Dividends have been reinvested resulting in increased holdings with GSK, LRE, and SGRO. 

Currently, I'm about 5 months behind my original SIPP projection made back in August 2012 - based on an annual growth of 20% - which targeted a fund value at my 65th birthday in November 2014 of £640,000. I have since downgraded that projection to £500,000 (based on annual growth of 15%) but, right now, things are looking a lot better than they were.

I know this rate of growth cannot go on indefinitely, but I'm hopeful that SGRO will see more growth this year especially when promoted to the FTSE100 index (which is almost certain).
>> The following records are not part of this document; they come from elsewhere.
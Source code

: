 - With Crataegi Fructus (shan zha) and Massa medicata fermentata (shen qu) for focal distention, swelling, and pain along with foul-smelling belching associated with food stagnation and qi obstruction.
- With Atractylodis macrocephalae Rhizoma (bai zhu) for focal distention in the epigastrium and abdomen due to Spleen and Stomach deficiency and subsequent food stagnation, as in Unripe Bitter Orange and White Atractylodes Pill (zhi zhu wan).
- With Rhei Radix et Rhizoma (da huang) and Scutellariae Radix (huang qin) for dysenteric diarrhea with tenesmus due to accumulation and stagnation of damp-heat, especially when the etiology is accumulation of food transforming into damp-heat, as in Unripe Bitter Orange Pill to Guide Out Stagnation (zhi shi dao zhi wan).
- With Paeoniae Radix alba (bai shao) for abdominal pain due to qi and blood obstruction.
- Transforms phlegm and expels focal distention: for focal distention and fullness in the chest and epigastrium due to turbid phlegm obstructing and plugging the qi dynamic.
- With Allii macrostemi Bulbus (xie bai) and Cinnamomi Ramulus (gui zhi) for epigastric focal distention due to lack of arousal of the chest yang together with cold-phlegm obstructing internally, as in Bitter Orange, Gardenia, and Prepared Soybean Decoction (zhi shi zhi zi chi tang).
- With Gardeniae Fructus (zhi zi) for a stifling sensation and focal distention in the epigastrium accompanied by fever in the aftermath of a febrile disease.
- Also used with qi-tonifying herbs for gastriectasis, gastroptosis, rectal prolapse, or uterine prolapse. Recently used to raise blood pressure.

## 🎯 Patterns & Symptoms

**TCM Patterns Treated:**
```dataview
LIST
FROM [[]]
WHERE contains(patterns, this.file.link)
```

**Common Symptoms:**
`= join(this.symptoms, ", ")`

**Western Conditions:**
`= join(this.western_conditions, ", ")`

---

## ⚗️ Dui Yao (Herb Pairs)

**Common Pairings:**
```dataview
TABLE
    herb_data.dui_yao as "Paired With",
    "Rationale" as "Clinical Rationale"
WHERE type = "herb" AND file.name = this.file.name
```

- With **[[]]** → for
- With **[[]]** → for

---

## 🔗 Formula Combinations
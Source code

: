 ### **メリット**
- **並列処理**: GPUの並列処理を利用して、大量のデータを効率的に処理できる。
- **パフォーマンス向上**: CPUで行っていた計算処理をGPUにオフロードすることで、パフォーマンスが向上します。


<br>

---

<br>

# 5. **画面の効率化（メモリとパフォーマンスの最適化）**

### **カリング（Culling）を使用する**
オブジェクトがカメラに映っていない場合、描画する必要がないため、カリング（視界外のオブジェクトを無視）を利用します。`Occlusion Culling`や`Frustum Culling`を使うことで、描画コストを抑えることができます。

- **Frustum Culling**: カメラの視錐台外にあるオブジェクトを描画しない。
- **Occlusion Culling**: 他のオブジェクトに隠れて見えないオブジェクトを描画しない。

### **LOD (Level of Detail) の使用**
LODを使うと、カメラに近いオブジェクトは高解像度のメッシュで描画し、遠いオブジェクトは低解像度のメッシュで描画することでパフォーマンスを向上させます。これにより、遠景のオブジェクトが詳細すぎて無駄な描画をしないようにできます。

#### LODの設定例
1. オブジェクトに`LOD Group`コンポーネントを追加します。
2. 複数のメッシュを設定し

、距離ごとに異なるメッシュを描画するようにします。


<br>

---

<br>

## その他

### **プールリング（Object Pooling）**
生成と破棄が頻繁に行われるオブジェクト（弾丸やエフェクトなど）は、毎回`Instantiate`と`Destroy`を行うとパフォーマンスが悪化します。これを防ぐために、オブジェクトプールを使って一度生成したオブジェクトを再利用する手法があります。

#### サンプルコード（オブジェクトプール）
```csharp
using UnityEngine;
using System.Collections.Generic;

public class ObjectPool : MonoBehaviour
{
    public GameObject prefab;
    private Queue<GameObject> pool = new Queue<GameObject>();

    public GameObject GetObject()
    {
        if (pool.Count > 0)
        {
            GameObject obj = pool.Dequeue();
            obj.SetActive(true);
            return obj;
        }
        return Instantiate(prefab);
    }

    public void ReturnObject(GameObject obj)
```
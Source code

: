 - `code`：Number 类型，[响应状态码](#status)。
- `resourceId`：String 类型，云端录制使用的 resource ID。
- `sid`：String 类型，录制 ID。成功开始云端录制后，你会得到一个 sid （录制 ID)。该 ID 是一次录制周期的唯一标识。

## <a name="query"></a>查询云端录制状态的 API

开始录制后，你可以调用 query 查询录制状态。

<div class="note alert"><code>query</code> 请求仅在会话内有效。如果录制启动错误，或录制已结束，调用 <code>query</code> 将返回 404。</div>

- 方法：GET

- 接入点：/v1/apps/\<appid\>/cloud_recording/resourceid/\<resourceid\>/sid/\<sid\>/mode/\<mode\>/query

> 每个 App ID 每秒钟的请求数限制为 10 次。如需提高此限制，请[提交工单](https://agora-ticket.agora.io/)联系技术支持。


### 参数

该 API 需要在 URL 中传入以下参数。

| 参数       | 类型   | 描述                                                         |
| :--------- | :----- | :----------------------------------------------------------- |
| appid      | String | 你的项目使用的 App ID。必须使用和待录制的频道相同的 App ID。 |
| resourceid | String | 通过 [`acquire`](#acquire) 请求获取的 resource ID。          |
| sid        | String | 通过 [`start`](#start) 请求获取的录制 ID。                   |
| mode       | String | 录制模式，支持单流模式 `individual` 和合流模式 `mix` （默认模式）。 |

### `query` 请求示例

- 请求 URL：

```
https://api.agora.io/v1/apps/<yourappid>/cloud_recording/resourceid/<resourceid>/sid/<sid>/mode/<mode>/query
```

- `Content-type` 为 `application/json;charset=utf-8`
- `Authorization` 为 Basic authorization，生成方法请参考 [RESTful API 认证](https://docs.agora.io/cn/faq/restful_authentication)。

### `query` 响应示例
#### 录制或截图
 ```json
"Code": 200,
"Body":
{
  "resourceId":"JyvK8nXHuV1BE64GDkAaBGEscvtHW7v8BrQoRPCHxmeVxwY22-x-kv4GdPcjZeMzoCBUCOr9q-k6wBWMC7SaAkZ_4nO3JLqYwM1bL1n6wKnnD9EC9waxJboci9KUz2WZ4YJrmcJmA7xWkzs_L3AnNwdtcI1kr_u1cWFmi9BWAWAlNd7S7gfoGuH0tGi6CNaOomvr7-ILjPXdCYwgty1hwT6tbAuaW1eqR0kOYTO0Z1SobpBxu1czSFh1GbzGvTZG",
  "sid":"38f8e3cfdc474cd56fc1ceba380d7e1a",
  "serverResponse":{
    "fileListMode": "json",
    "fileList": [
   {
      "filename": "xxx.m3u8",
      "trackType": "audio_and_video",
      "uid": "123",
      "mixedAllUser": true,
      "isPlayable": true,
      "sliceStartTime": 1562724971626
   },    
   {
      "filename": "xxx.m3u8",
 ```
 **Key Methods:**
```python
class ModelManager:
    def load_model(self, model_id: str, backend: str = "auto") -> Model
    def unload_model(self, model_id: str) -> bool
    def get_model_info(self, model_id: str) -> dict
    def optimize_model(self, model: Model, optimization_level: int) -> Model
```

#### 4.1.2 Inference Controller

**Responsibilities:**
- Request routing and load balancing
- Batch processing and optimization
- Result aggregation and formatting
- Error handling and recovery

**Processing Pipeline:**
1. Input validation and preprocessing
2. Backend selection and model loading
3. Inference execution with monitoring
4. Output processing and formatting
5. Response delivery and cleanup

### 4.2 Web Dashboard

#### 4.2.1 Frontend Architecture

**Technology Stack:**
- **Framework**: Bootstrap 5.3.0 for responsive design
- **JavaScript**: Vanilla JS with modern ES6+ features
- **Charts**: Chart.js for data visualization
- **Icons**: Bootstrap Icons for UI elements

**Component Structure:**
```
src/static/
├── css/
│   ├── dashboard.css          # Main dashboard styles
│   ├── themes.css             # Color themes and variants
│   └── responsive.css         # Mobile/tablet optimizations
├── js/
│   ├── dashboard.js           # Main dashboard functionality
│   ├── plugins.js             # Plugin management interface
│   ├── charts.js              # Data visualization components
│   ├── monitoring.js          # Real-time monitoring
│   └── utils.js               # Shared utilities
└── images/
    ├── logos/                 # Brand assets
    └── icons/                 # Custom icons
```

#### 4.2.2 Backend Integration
The state of the World should see sustained, long-term growth for BA., SNR and GFS; the trio of SGE, PAYS, and GVC all look strong long-term growth plays too.  The only disappointment has been IMB as the demand for cigarettes seems to finally be on the wane. 

I was considering disposing and replacing a couple of holdings this time last month, and they were IMB and GSK, but I've held on to them both and will continue to hold for the time being.  I always thinks it is better to be in the market than out. 

Friday, 28 April 2017

Increased holding in Senior

This weak I decided to double my shareholding in Senior (SNR) to 1560 shares. I think this company is significantly undervalued at £880 million given that it has been regularly in profit and has a growing turnover (and dividend).  It should be taken into account that the company was trading at 350 just 2-years ago (the SP this week is about 215) and the conditions of the marketplace for Seniors products in aerospace, defence and energy look strong - well, stronger than they have done in the past 18 months - and the outlook looks better.
I will be happy to achieve an SP of 250+ in the next 6 months and can see that happening for a company that appears to have turned a corner and now has the wind in its sails.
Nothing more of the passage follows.